I found the presentation in my mailbox the very next day. To be honest, I thought it was a well made document and the presenters had judiciously tried to decant a wide range of perspectives that criticized evolution, though I found the title "Darwinism refuted" slightly pompous. To begin with, the word 'Darwinism' is used in a pejorative sense to refer to much of the assumed social and metaphysical consequences of Darwin's theory of evolution, not all of which are justified and many of which are merely superfluous extrapolations (Ex. The principle of the survival of the fittest directs men to be immoral and selfish to thrive in this world). But nonetheless from transitivity, the opponents of Darwinism, the so called 'Creationists' or 'Intelligent Design theorists' have to end up opposing biological Darwinism (evolution of an organism through natural selection as the primary mechanism) which has been supported by a myriad experiments and observational evidence.

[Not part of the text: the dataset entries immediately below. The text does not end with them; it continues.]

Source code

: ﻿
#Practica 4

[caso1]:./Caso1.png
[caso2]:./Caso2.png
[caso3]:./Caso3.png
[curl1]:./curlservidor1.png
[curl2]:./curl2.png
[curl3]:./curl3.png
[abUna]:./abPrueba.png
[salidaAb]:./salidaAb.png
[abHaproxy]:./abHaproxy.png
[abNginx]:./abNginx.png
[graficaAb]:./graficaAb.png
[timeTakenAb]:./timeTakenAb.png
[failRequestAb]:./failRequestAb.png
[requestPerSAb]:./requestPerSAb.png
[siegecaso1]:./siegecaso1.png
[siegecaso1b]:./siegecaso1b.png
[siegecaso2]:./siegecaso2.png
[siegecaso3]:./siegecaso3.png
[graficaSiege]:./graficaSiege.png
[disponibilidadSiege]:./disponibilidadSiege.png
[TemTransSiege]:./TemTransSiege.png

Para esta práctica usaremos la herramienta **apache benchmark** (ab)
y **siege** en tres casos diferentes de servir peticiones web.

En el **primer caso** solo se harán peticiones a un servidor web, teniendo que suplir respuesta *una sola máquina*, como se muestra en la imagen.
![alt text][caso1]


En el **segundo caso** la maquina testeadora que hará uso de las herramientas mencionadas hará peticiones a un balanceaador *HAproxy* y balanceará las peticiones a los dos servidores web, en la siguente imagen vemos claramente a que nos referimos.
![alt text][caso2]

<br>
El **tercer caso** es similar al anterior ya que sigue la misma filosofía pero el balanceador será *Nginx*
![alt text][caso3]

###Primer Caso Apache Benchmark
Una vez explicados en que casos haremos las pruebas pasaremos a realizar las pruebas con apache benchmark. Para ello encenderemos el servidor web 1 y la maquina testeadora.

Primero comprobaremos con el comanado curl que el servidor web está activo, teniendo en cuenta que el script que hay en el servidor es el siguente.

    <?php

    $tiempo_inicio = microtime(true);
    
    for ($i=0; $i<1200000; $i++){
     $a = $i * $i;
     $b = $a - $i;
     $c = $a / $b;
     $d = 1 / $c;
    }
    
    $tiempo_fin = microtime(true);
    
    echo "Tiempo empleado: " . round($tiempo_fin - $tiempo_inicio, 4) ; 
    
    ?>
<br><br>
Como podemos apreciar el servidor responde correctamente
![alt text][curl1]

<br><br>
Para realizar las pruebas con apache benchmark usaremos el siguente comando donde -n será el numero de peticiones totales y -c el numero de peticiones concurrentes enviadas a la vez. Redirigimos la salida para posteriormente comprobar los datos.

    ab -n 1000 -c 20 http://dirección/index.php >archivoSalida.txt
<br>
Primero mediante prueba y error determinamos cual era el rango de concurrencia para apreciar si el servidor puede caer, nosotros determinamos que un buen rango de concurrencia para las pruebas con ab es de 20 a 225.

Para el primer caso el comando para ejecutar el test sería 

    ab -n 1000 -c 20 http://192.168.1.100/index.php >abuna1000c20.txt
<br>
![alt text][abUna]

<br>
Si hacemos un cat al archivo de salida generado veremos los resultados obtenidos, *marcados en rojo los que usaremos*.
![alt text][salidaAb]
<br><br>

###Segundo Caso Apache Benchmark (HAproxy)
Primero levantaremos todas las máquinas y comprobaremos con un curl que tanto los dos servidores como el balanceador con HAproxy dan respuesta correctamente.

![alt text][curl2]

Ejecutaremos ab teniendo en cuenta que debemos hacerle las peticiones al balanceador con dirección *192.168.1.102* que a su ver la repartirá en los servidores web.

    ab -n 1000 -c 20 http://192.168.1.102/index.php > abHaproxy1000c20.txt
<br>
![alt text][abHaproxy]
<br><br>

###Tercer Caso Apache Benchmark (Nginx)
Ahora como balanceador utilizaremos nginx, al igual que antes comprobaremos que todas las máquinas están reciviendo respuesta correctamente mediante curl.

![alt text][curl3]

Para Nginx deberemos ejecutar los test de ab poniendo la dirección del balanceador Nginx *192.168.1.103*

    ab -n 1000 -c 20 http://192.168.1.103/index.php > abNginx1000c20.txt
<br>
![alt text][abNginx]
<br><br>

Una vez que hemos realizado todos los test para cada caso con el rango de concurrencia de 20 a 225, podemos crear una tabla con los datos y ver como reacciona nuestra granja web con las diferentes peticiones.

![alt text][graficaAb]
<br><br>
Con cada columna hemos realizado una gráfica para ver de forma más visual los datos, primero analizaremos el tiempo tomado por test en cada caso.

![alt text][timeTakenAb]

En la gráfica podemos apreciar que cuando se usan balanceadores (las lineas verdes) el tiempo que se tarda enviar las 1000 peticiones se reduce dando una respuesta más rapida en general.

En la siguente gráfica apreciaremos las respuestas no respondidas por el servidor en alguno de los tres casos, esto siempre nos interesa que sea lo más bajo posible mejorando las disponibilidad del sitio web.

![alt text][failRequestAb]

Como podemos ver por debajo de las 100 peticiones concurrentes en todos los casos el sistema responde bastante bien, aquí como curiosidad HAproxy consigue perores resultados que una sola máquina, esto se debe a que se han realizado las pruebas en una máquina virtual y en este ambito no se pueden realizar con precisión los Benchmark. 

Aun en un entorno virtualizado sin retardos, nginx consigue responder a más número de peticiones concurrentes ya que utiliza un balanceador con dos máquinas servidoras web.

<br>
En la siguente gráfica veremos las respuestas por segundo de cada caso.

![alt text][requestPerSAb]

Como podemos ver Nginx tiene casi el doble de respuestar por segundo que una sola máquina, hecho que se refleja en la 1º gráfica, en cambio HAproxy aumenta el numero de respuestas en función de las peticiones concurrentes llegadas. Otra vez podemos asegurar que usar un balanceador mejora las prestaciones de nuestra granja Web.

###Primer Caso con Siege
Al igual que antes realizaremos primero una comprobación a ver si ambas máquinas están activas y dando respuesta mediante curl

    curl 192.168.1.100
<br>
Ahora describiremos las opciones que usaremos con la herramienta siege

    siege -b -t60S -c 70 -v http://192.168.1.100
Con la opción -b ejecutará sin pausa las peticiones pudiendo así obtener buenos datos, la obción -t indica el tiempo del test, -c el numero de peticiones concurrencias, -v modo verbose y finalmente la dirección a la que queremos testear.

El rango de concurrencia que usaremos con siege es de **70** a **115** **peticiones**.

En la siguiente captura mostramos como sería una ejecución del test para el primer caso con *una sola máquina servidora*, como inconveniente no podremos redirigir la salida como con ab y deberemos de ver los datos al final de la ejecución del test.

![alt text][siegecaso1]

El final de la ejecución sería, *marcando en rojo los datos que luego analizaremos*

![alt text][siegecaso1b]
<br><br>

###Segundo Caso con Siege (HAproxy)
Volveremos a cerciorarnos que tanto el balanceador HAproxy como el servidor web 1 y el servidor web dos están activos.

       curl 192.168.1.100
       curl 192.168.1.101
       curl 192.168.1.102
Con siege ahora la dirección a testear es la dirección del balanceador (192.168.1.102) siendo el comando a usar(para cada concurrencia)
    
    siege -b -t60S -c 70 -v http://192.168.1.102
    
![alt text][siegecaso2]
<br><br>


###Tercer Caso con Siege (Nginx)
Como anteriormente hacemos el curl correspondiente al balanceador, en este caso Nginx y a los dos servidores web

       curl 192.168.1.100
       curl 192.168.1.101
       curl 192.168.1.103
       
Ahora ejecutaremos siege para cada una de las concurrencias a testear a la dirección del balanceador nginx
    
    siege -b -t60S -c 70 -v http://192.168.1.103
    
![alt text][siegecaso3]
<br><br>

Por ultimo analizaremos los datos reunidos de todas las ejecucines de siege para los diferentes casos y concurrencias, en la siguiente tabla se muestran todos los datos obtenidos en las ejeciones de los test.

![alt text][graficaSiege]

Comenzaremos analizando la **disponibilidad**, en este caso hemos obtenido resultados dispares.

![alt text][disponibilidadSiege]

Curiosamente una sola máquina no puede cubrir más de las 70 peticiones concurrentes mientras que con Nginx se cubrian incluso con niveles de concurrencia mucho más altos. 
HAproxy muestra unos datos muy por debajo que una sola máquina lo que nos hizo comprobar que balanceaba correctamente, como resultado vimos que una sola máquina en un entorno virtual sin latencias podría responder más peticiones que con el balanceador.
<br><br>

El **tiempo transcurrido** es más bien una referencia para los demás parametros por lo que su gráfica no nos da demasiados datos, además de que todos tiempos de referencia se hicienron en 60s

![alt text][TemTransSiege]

At the end of the day, the makers of the presentation were only undergraduate students such as myself and had only used the jargons they found in the so-called 'dissent from Darwinism' literature. I have been wanting to read about the intelligent design theory in some detail to better understand its paradigms but was not able to do it primarily because it derives inspiration from Christian propaganda and hence is something I don't want to waste my time on. In other words, I am willing to concede a finite probability that they may be true but with my current sense of the real world, I wouldn't waste my time on a thousand page antiquated Hindu treatise which explains a model of the universe where an eclipse is the result of a demon swallowing the sun until the crusaders fight him out and pull it out of his bowels. Another slightly impertinent reason I wouldn't bother about it is that my life doesn't not depend upon the absolute veracity of either this model or that one.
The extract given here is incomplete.